Comment by ramoz

Comment by ramoz a day ago

2 replies

If markdown in a git repository isn’t good enough for collaboration, then why would any plugged in abstraction be better?

You imply you have a solution for current wholistic state. For this you would need a solution for context decay and relevant curation — with benchmarks that prove it is also more valuable than constant rediscovery (for quality and cost).

That narrative becomes harsher once you pivot to “general purpose agents” because you’re then competing with every existing knowledge work platform. So you’ll shift into “unified context for all your KW platforms” - where presumably the agents already have access (Claude today can basically go scrape all knowledge from anywhere).

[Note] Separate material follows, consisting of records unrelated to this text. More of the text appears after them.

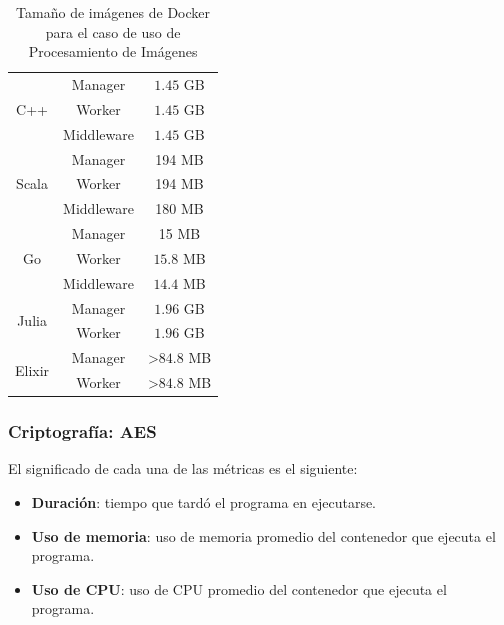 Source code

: \documentclass[11pt]{article}
\let\Oldsubsubsection\subsubsection
\renewcommand{\subsubsection}{\FloatBarrier\Oldsubsubsection}
\begin{document}
\begin{table}[H]
\centering
\begin{tabular}{|ccc|}
\hline
\multicolumn{1}{|c|}{\multirow{3}{*}{C++}} & \multicolumn{1}{c|}{Manager} & $1.45$ GB \\ \cline{2-3} 
\multicolumn{1}{|c|}{} & \multicolumn{1}{c|}{Worker} & $1.45$ GB \\ \cline{2-3} 
\multicolumn{1}{|c|}{} & \multicolumn{1}{c|}{Middleware} & $1.45$ GB \\ \hline
\multicolumn{1}{|c|}{\multirow{3}{*}{Scala}} & \multicolumn{1}{c|}{Manager} & 194 MB \\ \cline{2-3} 
\multicolumn{1}{|c|}{} & \multicolumn{1}{c|}{Worker} & 194 MB \\ \cline{2-3} 
\multicolumn{1}{|c|}{} & \multicolumn{1}{c|}{Middleware} & 180 MB \\ \hline
\multicolumn{1}{|c|}{\multirow{3}{*}{Go}} & \multicolumn{1}{c|}{Manager} & 15 MB \\ \cline{2-3} 
\multicolumn{1}{|c|}{} & \multicolumn{1}{c|}{Worker} & $15.8$ MB \\ \cline{2-3} 
\multicolumn{1}{|c|}{} & \multicolumn{1}{c|}{Middleware} & $14.4$ MB \\ \hline
\multicolumn{1}{|c|}{\multirow{2}{*}{Julia}} & \multicolumn{1}{c|}{Manager} & $1.96$ GB \\ \cline{2-3} 
\multicolumn{1}{|c|}{} & \multicolumn{1}{c|}{Worker} & $1.96$ GB \\ \hline
\multicolumn{1}{|c|}{\multirow{2}{*}{Elixir}} & \multicolumn{1}{c|}{Manager} & \textgreater{}$84.8$ MB \\ \cline{2-3} 
\multicolumn{1}{|c|}{} & \multicolumn{1}{c|}{Worker} & \textgreater{}$84.8$ MB \\ \hline
\end{tabular}
\caption{Tamaño de imágenes de Docker para el caso de uso de Procesamiento de Imágenes}
\label{tab:ip:image_sizes}
\end{table}

\subsubsection{Criptografía: AES} \label{sec:anex:metrics:aes}

El significado de cada una de las métricas es el siguiente:

\begin{itemize}
    \item \textbf{Duración}: tiempo que tardó el programa en ejecutarse.
    \item \textbf{Uso de memoria}: uso de memoria promedio del contenedor que ejecuta el programa.
    \item \textbf{Uso de CPU}: uso de CPU promedio del contenedor que ejecuta el programa.
\end{itemize}
\end{document}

So then it becomes an offering of “current state” in complex human processes and this is a concept I’m not sure any technology can capture; whether it’s across codebases (which for humans we settled on git) and especially not general working scenarios. And I guess this is where it becomes a unified multi-agent wholistic state capture. Ambitious and fun problem.

austinbaggio 17 hours ago

| need a solution for context decay and relevant curation — with benchmarks that prove it is also more valuable than constant rediscovery (for quality and cost).

I agree. We are looking at some metr benchmarks, not expecting a simple answer to this, but do you have any in mind you find compelling?

  • ramoz 16 hours ago

    Not really. But, You can go viral again with a "Coding Agents with memory build better software using less tokens" showcasing how you benchmarked a "twitter rebuild" -

    1. Setup Claude Code to build some layers of the stack

    2. Setup Codex to build others.

    In one instance equip them both with your product. Maybe bake in some tribal knowledge.

    In another instance let them work raw.

    In both instances, capture:

         - Time to completion
         - Tokens spent
         - Ability to meet original spec
         - Subjective quality 
         - Number of errors and categorize between the layers, to state something like "raw-claude's backend kept failing with raw-codex's frontend" etc
    
    I imagine this benchmark working well in your favor.